‘A lot of young people have nothing to lose’

Billy Cox was due to start a course on Thursday, with hopes of a new beginning. Then last week he was shot dead at his south London home in a suspected gang-related attack. He became the third teenage victim of growing gang violence in the capital within the past fortnight. His death, while sad, was “not a shock to us,” says Chris Murray, operations manager at Fairbridge, a UK-wide charity. “It happens. Everywhere you look there are yellow boards. The other day I saw one about a grenade that had been found,” he adds. 

Cox had signed up to do a 10-day course at a centre in Kennington, one of three centres in London, designed to help young people develop social skills, problem-solving techniques and tolerance of others. He was one of an increasing number of young people referred to the charity who are involved in gangs.

 “A lot of young people who come to us want to get away from what they know but they don’t know how,” says Murray. “They have no fear. Life is cheap because they have nothing to lose,” he adds. For 14 years or more they have experienced nothing but negativity. We try to change that over a number of weeks building up positive affirmation.”

Competing with the negative influences in a young person’s community is not easy. “In a lot of these communities there is a hierarchy and all these young people want to be top-dog. Everyone is fighting for a position on the estate and a sense of belonging.”

Parents in many cases can be partly to blame but not always. “We have parents coming to us crying because they don’t know what to do to help their children but of course there are those who don’t care at all. But if they are worried, what can they do?”

Solutions are not easy to come by, even for professionals who deal with the same types of problems again and again.
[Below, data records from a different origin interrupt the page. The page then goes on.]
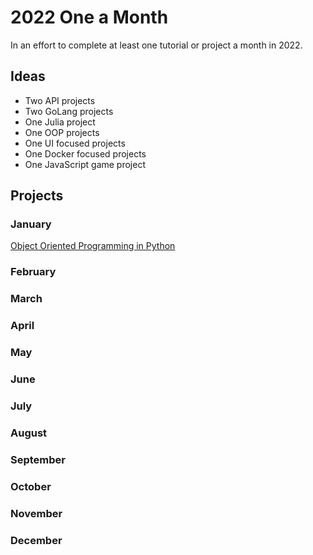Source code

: # 2022 One a Month

In an effort to complete at least one tutorial or project a month in 2022.

## Ideas

- Two API projects
- Two GoLang projects
- One Julia project
- One OOP projects
- One UI focused projects
- One Docker focused projects
- One JavaScript game project

## Projects

### January

[Object Oriented Programming in Python](https://www.youtube.com/watch?v=-pEs-Bss8Wc&ab_channel=PythonEngineer)

### February

### March

### April

### May

### June

### July

### August

### September

### October

### November

### December
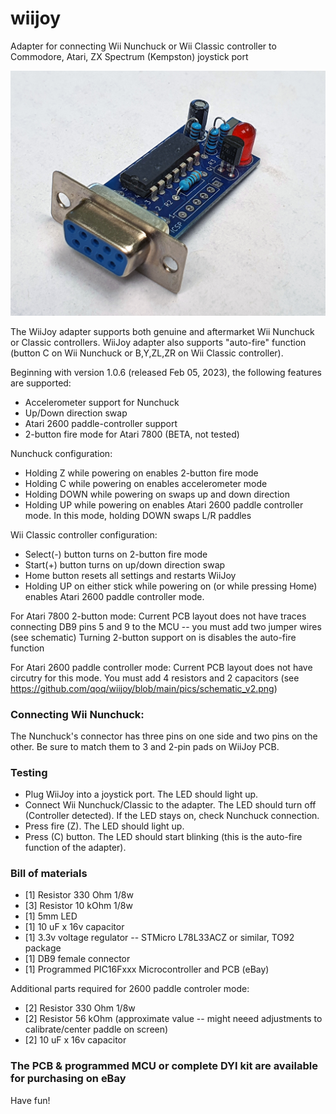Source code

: # wiijoy
Adapter for connecting Wii Nunchuck or Wii Classic controller to Commodore, Atari, ZX Spectrum (Kempston) joystick port

![pic](https://github.com/qoq/wiijoy/blob/main/pics/p4.jpg)

The WiiJoy adapter supports both genuine and aftermarket Wii Nunchuck or Classic controllers.
WiiJoy adapter also supports "auto-fire" function (button C on Wii Nunchuck or B,Y,ZL,ZR on Wii Classic controller).

Beginning with version 1.0.6 (released Feb 05, 2023), the following features are supported:
- Accelerometer support for Nunchuck
- Up/Down direction swap
- Atari 2600 paddle-controller support 
- 2-button fire mode for Atari 7800 (BETA, not tested)

Nunchuck configuration:
- Holding Z while powering on enables 2-button fire mode
- Holding C while powering on enables accelerometer mode
- Holding DOWN while powering on swaps up and down direction
- Holding UP while powering on enables Atari 2600 paddle controller mode. In this mode, holding DOWN swaps L/R paddles

Wii Classic controller configuration:
- Select(-) button turns on 2-button fire mode
- Start(+)  button turns on up/down direction swap
- Home button resets all settings and restarts WiiJoy
- Holding UP on either stick while powering on (or while pressing Home) enables Atari 2600 paddle controller mode.

For Atari 7800 2-button mode:
Current PCB layout does not have traces connecting DB9 pins 5 and 9 to the MCU -- you must add two jumper wires (see schematic)
Turning 2-button support on is disables the auto-fire function

For Atari 2600 paddle controller mode:
Current PCB layout does not have circutry for this mode. You must add 4 resistors and 2 capacitors (see https://github.com/qoq/wiijoy/blob/main/pics/schematic_v2.png)

### Connecting Wii Nunchuck:
The Nunchuck's connector has three pins on one side and two pins on the other. Be sure to match them to 3 and 2-pin pads on WiiJoy PCB.

### Testing

- Plug WiiJoy into a joystick port. The LED should light up.
- Connect Wii Nunchuck/Classic  to the adapter. The LED should turn off (Controller detected). If the LED stays on, check Nunchuck connection.
- Press fire (Z). The LED should light up.
- Press (C) button. The LED should start blinking (this is the auto-fire function of the adapter).

### Bill of materials

- [1] Resistor 330 Ohm 1/8w
- [3] Resistor 10 kOhm 1/8w
- [1] 5mm LED
- [1] 10 uF x 16v capacitor 
- [1] 3.3v voltage regulator -- STMicro L78L33ACZ or similar, TO92 package
- [1] DB9 female connector
- [1] Programmed PIC16Fxxx Microcontroller and PCB (eBay)

Additional parts required for 2600 paddle controler mode:
- [2] Resistor 330 Ohm 1/8w
- [2] Resistor 56 kOhm  (approximate value -- might neeed adjustments to calibrate/center paddle on screen)
- [2] 10 uF x 16v capacitor 


### The PCB & programmed MCU or complete DYI kit are available for purchasing on eBay

Have fun!
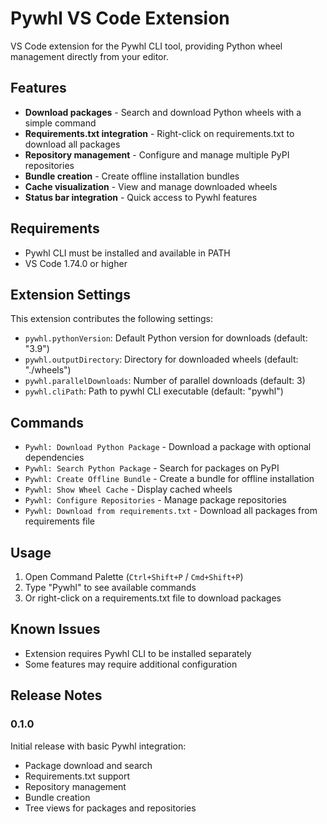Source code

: # Pywhl VS Code Extension

VS Code extension for the Pywhl CLI tool, providing Python wheel management directly from your editor.

## Features

- **Download packages** - Search and download Python wheels with a simple command
- **Requirements.txt integration** - Right-click on requirements.txt to download all packages
- **Repository management** - Configure and manage multiple PyPI repositories
- **Bundle creation** - Create offline installation bundles
- **Cache visualization** - View and manage downloaded wheels
- **Status bar integration** - Quick access to Pywhl features

## Requirements

- Pywhl CLI must be installed and available in PATH
- VS Code 1.74.0 or higher

## Extension Settings

This extension contributes the following settings:

* `pywhl.pythonVersion`: Default Python version for downloads (default: "3.9")
* `pywhl.outputDirectory`: Directory for downloaded wheels (default: "./wheels")
* `pywhl.parallelDownloads`: Number of parallel downloads (default: 3)
* `pywhl.cliPath`: Path to pywhl CLI executable (default: "pywhl")

## Commands

- `Pywhl: Download Python Package` - Download a package with optional dependencies
- `Pywhl: Search Python Package` - Search for packages on PyPI
- `Pywhl: Create Offline Bundle` - Create a bundle for offline installation
- `Pywhl: Show Wheel Cache` - Display cached wheels
- `Pywhl: Configure Repositories` - Manage package repositories
- `Pywhl: Download from requirements.txt` - Download all packages from requirements file

## Usage

1. Open Command Palette (`Ctrl+Shift+P` / `Cmd+Shift+P`)
2. Type "Pywhl" to see available commands
3. Or right-click on a requirements.txt file to download packages

## Known Issues

- Extension requires Pywhl CLI to be installed separately
- Some features may require additional configuration

## Release Notes

### 0.1.0

Initial release with basic Pywhl integration:
- Package download and search
- Requirements.txt support
- Repository management
- Bundle creation
- Tree views for packages and repositories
But Murray says the government and the public often have unrealistic expectations of how quickly a young person can address their difficulties. It is not unusual for a young person to sabotage their future because they are frightened of succeeding, he adds.

Cox was one of those people. He had spent two days at the centre earlier this year before dropping out. For him, as for others, Fairbridge’s door remained open. He had made the decision to go back.